Publicado na BBC Brasil.
Desde outubro passado, várias cidades alemãs vêm sendo palco de protestos que advertem contra a “islamização” da Europa.
O que começou com um pequeno protesto realizado a cada segunda-feira passou a reunir, três meses depois, milhares de cidadãos e se expandiu a uma dezena de cidades da Alemanha.
No entanto, uma cidade em particular tem reunido número recorde de pessoas em manifestações. É a mesma cidade onde nasceu o movimento: Dresden (leste), de cerca de 530 mil habitantes.
Em 8 de dezembro, 10 mil pessoas se reuniram em um protesto convocado pelo grupo Patriotas Europeus contra a Islamização do Ocidente (Pegida, na sigla em alemão), para criticar a política de asilo do governo alemão, que consideram permissiva e e ameaçadora à cultura do país.
Uma semana mais tarde, havia 15 mil manifestantes.
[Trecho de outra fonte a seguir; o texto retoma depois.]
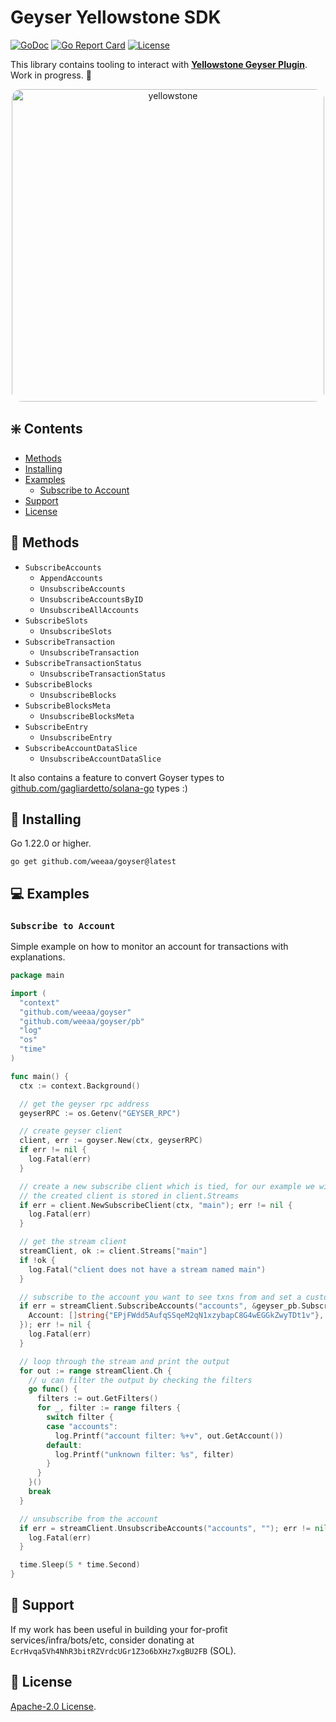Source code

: # Geyser Yellowstone SDK
[![GoDoc](https://pkg.go.dev/badge/github.com/weeaa/goyser?status.svg)](https://pkg.go.dev/github.com/weeaa/goyser?tab=doc)
[![Go Report Card](https://goreportcard.com/badge/github.com/weeaa/goyser)](https://goreportcard.com/report/github.com/weeaa/goyser)
[![License](https://img.shields.io/badge/license-Apache_2.0-crimson)](https://opensource.org/license/apache-2-0)


This library contains tooling to interact with **[Yellowstone Geyser Plugin](https://docs.solanalabs.com/validator/geyser)**. Work in progress. 👷

<div align="center">
  <img src="https://github.com/weeaa/goyser/assets/108926252/601185b7-3f50-4542-ae94-16488a651467" alt="yellowstone" width="500" style="border-radius: 15px;"/>
</div>

## ❇️ Contents
- [Methods](#-methods)
- [Installing](#-installing)
- [Examples](#-examples)
  - [Subscribe to Account](#subscribe-to-account)
- [Support](#-support)
- [License](#-license)

## 📡 Methods
- `SubscribeAccounts`
  - `AppendAccounts`
  - `UnsubscribeAccounts`
  - `UnsubscribeAccountsByID`
  - `UnsubscribeAllAccounts`
- `SubscribeSlots`
  - `UnsubscribeSlots`
- `SubscribeTransaction`
  - `UnsubscribeTransaction`
- `SubscribeTransactionStatus`
  - `UnsubscribeTransactionStatus`
- `SubscribeBlocks`
  - `UnsubscribeBlocks`
- `SubscribeBlocksMeta`
  - `UnsubscribeBlocksMeta`
- `SubscribeEntry`
  - `UnsubscribeEntry`
- `SubscribeAccountDataSlice`
  - `UnsubscribeAccountDataSlice`

It also contains a feature to convert Goyser types to [github.com/gagliardetto/solana-go](https://github.com/gagliardetto/solana-go) types :)

## 💾 Installing

Go 1.22.0 or higher.
```shell
go get github.com/weeaa/goyser@latest
```

## 💻 Examples

### `Subscribe to Account`
Simple example on how to monitor an account for transactions with explanations.
```go
package main

import (
  "context"
  "github.com/weeaa/goyser"
  "github.com/weeaa/goyser/pb"
  "log"
  "os"
  "time"
)

func main() {
  ctx := context.Background()

  // get the geyser rpc address
  geyserRPC := os.Getenv("GEYSER_RPC")

  // create geyser client
  client, err := goyser.New(ctx, geyserRPC)
  if err != nil {
    log.Fatal(err)
  }

  // create a new subscribe client which is tied, for our example we will name it main
  // the created client is stored in client.Streams
  if err = client.NewSubscribeClient(ctx, "main"); err != nil {
    log.Fatal(err)
  }

  // get the stream client
  streamClient, ok := client.Streams["main"]
  if !ok {
    log.Fatal("client does not have a stream named main")
  }

  // subscribe to the account you want to see txns from and set a custom filter name to filter them out later
  if err = streamClient.SubscribeAccounts("accounts", &geyser_pb.SubscribeRequestFilterAccounts{
    Account: []string{"EPjFWdd5AufqSSqeM2qN1xzybapC8G4wEGGkZwyTDt1v"},
  }); err != nil {
    log.Fatal(err)
  }

  // loop through the stream and print the output
  for out := range streamClient.Ch {
    // u can filter the output by checking the filters
    go func() {
      filters := out.GetFilters()
      for _, filter := range filters {
        switch filter {
        case "accounts":
          log.Printf("account filter: %+v", out.GetAccount())
        default:
          log.Printf("unknown filter: %s", filter)
        }
      }
    }()
    break
  }

  // unsubscribe from the account
  if err = streamClient.UnsubscribeAccounts("accounts", ""); err != nil {
    log.Fatal(err)
  }

  time.Sleep(5 * time.Second)
}
```

## 🛟 Support
If my work has been useful in building your for-profit services/infra/bots/etc, consider donating at
`EcrHvqa5Vh4NhR3bitRZVrdcUGr1Z3o6bXHz7xgBU2FB` (SOL).

## 📃 License

[Apache-2.0 License](https://github.com/weeaa/jito-go/blob/main/LICENSE).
Na semana anterior ao Natal, 17,5 mil. Na segunda-feira, cinco de janeiro, foram 18 mil pessoas.
Enquanto isso, uma manifestação oposta reuniu 3 mil pessoas em Dresden, em contraste com os 22 mil que se manifestaram em Stuttgart, Munster e Hamburgo.
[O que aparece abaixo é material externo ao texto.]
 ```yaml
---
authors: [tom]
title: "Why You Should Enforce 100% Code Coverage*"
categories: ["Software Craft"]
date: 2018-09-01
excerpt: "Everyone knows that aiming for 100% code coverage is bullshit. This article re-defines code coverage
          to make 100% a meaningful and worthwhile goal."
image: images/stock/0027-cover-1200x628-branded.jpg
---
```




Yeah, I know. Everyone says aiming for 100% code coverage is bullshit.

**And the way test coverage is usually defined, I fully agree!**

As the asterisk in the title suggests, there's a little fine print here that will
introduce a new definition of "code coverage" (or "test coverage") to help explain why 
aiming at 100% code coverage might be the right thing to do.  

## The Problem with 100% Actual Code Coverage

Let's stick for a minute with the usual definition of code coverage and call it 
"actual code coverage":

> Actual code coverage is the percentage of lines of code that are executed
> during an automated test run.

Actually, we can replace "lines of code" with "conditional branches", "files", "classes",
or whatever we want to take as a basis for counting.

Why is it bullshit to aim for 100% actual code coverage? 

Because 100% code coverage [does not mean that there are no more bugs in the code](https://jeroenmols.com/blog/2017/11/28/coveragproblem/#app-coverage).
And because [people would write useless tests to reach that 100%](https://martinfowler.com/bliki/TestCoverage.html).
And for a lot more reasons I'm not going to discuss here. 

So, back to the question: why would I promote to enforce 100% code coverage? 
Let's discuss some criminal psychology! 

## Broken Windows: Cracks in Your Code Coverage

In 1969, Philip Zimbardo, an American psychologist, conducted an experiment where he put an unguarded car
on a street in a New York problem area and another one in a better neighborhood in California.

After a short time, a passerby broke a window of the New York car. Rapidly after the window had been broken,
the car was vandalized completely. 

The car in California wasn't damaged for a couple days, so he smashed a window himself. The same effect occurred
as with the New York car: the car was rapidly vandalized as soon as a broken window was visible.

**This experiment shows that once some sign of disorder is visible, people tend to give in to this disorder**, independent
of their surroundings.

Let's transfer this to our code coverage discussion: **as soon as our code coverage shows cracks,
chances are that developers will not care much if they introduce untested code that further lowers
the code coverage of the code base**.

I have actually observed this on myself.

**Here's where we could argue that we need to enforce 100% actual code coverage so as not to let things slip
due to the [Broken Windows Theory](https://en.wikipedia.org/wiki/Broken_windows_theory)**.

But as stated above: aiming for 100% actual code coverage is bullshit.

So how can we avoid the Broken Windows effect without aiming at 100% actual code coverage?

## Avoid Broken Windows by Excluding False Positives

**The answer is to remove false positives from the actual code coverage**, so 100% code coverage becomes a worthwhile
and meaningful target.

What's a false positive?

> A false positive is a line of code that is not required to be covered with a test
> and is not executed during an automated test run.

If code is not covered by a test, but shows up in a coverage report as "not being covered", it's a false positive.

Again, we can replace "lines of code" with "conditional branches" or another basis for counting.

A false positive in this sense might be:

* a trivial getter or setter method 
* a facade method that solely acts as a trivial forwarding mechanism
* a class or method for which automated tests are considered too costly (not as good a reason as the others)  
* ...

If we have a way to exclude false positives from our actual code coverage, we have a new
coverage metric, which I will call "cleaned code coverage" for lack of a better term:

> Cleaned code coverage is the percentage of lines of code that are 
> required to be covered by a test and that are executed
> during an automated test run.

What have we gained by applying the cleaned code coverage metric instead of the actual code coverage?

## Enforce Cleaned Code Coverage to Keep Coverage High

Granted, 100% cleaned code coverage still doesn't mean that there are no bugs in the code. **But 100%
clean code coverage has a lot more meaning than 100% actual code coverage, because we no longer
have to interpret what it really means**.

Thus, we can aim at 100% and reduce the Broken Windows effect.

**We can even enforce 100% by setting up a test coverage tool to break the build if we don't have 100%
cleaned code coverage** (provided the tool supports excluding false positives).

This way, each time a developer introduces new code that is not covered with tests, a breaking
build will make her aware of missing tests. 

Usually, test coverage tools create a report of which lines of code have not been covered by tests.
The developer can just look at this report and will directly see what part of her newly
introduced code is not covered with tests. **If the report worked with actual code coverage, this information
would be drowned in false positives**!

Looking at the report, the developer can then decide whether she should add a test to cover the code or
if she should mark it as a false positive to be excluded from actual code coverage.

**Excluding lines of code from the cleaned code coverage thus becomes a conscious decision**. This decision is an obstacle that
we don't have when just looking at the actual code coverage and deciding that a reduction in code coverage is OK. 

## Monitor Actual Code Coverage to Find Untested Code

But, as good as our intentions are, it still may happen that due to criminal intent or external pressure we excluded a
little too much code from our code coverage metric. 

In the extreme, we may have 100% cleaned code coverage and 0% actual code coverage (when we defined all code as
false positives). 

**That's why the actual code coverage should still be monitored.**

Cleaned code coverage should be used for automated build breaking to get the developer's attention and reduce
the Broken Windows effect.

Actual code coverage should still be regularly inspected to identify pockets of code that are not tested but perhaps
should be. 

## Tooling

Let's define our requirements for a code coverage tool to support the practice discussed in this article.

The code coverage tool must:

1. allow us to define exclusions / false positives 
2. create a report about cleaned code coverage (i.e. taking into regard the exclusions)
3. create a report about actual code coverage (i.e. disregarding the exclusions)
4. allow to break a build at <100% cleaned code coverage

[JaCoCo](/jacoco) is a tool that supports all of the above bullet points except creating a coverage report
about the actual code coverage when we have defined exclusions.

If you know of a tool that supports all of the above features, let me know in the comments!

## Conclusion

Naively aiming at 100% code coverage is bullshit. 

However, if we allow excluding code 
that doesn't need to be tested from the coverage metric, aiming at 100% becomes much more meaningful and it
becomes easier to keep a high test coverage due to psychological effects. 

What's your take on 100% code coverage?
No último sábado, 35 mil pessoas voltaram a tomar o centro de Dresden numa manifestação de solidariedade às vítimas dos ataques em Paris.
E nesta segunda, uma outra manifestação está marcada para ocorrer em Dresden.
Por que a cidade parece ter um sentimento anti-islâmico mais acentuado?
Percepção da economia
“A manifestação de Dresden foi a última das que começaram semanas atrás, de forma que existe um sentimento acumulativo”, adverte o jornalista da BBC Johannes Dell. “Além disso, pode haver a questão da praticidade, já que a maioria dos organizadores são dessa região.”
Mas Dell lembra que há outro motivo por trás das manifestações: a economia.
O banco estatal KfW informou, em novembro de 2014, que as diferenças entre o leste e o oeste da Alemanha (levando-se em conta fatores como PIB per capita e taxas de desemprego) finalmente se reduziram e ficaram em níveis semelhantes aos das diferenças regionais de países industrializados como Canadá, Japão e EUA.
Mas a impressão é outra.
“Ainda que tenham se passado 25 anos desde a queda do muro que dividia a Alemanha em dois, seguem sendo percebidas diferenças no leste e no oeste quanto a oportunidades econômicas”, ressalta Dell.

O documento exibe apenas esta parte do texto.